Bill Gates articulated his views on digital currency in a series of interviews that accompanied the release of the Bill and Melinda Gates Foundation’s annual letter to the public. A substantial part of this year’s letter focuses on the problem of people in Africa who have no access to banks. Gates believes that mobile banking will help those people transform their lives.

“Poor people don’t have bank accounts and so when they have an emergency [or] they want to borrow or save, it’s very tough. [With] small transactions, the fees are just too high when you have banks and ATMs and all that. If we take the cellphone and just use digital currency, then you can have all those financial services”, he told Jimmy Fallon on The Tonight Show.

Later, Gates reiterated his position in an interview to Backchanell. The philanthropist suggested that existing digital currencies as well as mobile platforms like bKash and M-Pesa (supported by the Gates Foundation in the past) will not address the problem in full.

“There’s a lot that Bitcoin or Ripple and variants can do to make moving money between countries easier and getting fees down pretty dramatically.

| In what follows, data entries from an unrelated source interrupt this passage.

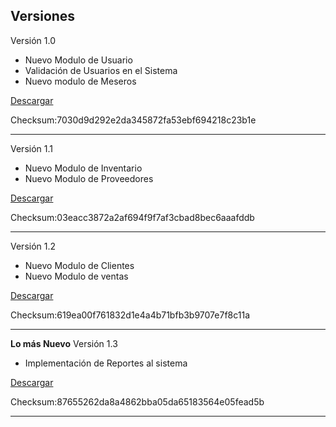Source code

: ## Versiones ##


Versión 1.0

- Nuevo Modulo de Usuario
- Validación de Usuarios en el Sistema
- Nuevo modulo de Meseros

[Descargar](http://restaurant-los-potosinos.googlecode.com/files/setupLP1_3.exe)

Checksum:7030d9d292e2da345872fa53ebf694218c23b1e


---


Versión 1.1

- Nuevo Modulo de Inventario
- Nuevo Modulo de Proveedores

[Descargar](http://restaurant-los-potosinos.googlecode.com/files/setupLP1_3.exe)

Checksum:03eacc3872a2af694f9f7af3cbad8bec6aaafddb

---


Versión 1.2

- Nuevo Modulo de Clientes
- Nuevo Modulo de ventas

[Descargar](http://restaurant-los-potosinos.googlecode.com/files/setupLP1_3.exe)

Checksum:619ea00f761832d1e4a4b71bfb3b9707e7f8c11a

---


**Lo más Nuevo** Versión 1.3

- Implementación de Reportes al sistema

[Descargar](http://restaurant-los-potosinos.googlecode.com/files/setupLP1_3.exe)

Checksum:87655262da8a4862bba05da65183564e05fead5b


---
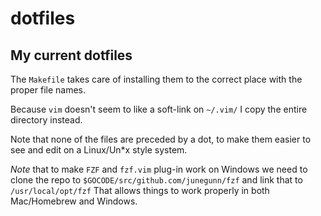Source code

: # dotfiles

## My current dotfiles

The `Makefile` takes care of installing them to the correct place with the proper file names.  

Because `vim` doesn't seem to like a soft-link on `~/.vim/` I copy the entire directory instead.  

Note that none of the files are preceded by a dot, to make them easier to see and edit on a Linux/Un\*x style system.  

*Note* that to make `FZF` and `fzf.vim` plug-in work on Windows we need to clone the repo to `$GOCODE/src/github.com/junegunn/fzf` and link that to `/usr/local/opt/fzf`
That allows things to work properly in both Mac/Homebrew and Windows.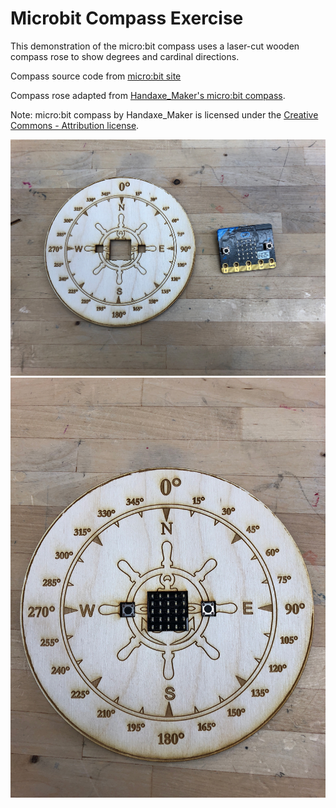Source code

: # Microbit Compass Exercise

This demonstration of the micro:bit compass uses a laser-cut wooden compass rose to show degrees and cardinal directions.

Compass source code from [micro:bit site](http://microbit-micropython.readthedocs.io/en/latest/tutorials/direction.html)

Compass rose adapted from [Handaxe_Maker's micro:bit compass](https://www.thingiverse.com/thing:2621163).

Note: micro:bit compass by Handaxe_Maker is licensed under the [Creative Commons - Attribution license](http://creativecommons.org/licenses/by/3.0/).

![Micro:bit and compass rose cut from 3mm plywood](images/microbit-and-rose.JPG)
![Micro:bit inserted into compass rose](images/microbit-in-rose.JPG)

But Bitcoin won’t be the dominant system. When you talk about a domestic economy, [you must have] the idea of attributed transactions, where if you sent it to the wrong person you can actually get the transaction reversed. [And a traditional system] doesn’t have this huge fluctuation where the value of your account is going up and down by a factor of two. We need things that draw on the revolution of Bitcoin, but Bitcoin alone is not good enough”.

In October 2014, Gates called Bitcoin “exciting” in an interview on Bloomberg TV and praised its ability to provide a relatively low-cost transaction network. However, he expressed some doubts regarding the possibility of mainstream adoption of bitcoin due to its anonymity and associations with terrorism and money laundering. In December 2014, Microsoft added bitcoin as a payment option for purchasing Xbox games and mobile content.